Make a pipeline stage's `forward` emit a tensor, not a `ModelOutput`.

Custom `*ForCausalLM` / `*ForConditionalGeneration` models now return a
`CausalLMOutputWithPast` from `forward` (fused-linear cross-entropy
support, `compute_lm_head_logits`). `torch.distributed.pipelining`
requires every stage to emit a tensor (or tuple/list of tensors):
`PipelineStage._validate_fwd_outputs` and the inter-stage P2P send/recv
treat the output as tensor leaves and read `.shape` on each, which raises
`AttributeError: 'CausalLMOutputWithPast' object has no attribute 'shape'`.

The stage's outer `forward` is left intact (a) for models that opt out of
patching via `_pp_keep_self_forward` and (b) for MoE configs that set
`patch_causal_lm_model=False` so only the inner model is patched.
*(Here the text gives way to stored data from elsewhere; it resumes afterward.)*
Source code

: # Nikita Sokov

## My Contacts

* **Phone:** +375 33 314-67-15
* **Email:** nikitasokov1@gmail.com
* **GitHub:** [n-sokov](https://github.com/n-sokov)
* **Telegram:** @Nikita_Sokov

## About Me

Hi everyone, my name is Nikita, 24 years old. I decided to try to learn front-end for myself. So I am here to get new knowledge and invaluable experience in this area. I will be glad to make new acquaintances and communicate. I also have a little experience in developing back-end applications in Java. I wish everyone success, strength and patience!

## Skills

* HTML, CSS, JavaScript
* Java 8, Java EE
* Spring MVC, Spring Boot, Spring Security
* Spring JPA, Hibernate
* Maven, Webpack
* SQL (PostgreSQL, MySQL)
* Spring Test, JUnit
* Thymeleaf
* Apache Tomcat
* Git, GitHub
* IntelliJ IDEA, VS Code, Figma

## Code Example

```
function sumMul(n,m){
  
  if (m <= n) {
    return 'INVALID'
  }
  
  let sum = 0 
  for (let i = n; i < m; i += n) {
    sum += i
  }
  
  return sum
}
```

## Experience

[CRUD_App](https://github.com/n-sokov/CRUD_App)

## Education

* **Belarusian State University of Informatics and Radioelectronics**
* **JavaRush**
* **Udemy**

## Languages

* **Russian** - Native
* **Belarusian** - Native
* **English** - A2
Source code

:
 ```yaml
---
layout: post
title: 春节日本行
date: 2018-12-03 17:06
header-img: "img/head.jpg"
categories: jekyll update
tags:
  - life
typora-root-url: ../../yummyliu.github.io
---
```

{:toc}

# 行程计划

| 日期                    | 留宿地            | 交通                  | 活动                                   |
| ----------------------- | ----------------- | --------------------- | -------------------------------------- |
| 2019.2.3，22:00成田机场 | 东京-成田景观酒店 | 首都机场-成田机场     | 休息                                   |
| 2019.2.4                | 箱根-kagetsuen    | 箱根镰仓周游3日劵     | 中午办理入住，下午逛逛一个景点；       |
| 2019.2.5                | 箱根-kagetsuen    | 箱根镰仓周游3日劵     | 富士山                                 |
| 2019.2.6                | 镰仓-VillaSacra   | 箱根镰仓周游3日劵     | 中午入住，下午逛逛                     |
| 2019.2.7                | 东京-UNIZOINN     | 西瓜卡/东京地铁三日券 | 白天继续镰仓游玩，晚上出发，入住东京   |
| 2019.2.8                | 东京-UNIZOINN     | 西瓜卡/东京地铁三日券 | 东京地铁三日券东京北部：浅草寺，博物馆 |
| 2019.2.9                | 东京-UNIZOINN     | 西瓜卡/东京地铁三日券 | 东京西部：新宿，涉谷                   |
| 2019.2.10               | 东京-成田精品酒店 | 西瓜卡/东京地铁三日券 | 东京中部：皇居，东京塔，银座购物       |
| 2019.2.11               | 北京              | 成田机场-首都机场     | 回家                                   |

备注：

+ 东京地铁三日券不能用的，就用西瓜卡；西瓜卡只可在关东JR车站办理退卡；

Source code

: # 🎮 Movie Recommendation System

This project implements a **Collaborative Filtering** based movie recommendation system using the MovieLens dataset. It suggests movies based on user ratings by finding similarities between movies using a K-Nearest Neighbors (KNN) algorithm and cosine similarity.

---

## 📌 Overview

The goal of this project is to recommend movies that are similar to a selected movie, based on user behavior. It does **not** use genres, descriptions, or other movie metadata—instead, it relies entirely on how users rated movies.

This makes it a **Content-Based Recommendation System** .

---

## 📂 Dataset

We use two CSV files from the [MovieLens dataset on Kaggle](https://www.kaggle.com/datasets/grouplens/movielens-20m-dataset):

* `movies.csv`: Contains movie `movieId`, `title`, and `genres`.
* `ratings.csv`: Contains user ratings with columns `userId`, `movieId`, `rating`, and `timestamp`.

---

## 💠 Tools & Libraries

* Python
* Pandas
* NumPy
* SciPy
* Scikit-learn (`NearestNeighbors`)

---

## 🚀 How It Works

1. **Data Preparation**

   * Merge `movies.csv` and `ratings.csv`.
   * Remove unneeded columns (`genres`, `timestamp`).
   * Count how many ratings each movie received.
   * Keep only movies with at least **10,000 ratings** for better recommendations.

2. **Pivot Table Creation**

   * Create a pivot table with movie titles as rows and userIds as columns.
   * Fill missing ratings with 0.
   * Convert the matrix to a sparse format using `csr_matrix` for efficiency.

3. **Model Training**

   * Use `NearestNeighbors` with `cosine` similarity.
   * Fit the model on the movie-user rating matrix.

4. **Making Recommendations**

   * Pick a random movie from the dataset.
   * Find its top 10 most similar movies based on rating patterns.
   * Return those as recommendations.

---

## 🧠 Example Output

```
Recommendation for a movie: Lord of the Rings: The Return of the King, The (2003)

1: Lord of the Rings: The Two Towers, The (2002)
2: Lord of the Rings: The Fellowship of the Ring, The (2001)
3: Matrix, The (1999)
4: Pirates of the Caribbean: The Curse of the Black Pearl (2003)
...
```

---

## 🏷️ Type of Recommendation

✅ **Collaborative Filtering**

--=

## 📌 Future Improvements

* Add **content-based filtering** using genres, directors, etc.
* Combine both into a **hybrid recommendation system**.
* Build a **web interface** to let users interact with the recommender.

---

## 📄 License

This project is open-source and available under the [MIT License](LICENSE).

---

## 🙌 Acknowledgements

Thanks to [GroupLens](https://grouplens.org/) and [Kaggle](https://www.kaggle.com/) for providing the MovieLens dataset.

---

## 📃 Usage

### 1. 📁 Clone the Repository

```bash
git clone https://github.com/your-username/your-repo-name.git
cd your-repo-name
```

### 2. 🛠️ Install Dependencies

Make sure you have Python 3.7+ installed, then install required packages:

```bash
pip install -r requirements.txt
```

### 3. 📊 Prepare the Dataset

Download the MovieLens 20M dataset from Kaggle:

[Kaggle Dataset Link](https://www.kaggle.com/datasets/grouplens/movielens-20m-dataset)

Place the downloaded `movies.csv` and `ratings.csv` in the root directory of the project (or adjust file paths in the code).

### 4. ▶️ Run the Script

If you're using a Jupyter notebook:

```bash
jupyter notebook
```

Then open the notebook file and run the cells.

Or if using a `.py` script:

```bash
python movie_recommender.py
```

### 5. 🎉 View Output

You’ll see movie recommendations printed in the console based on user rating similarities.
In both
cases the kept outer `forward` returns a `ModelOutput`. This wraps it so
the return is unwrapped to its `.logits` tensor:
`compute_lm_head_logits` puts the projected logits there on the final stage
and the pass-through `hidden_states` on non-final stages (`lm_head is
None`) -- exactly the tensor each stage must forward, and the logits the
last-stage loss (`PipelineCausalLMLoss` / `MaskedCrossEntropy`) consumes.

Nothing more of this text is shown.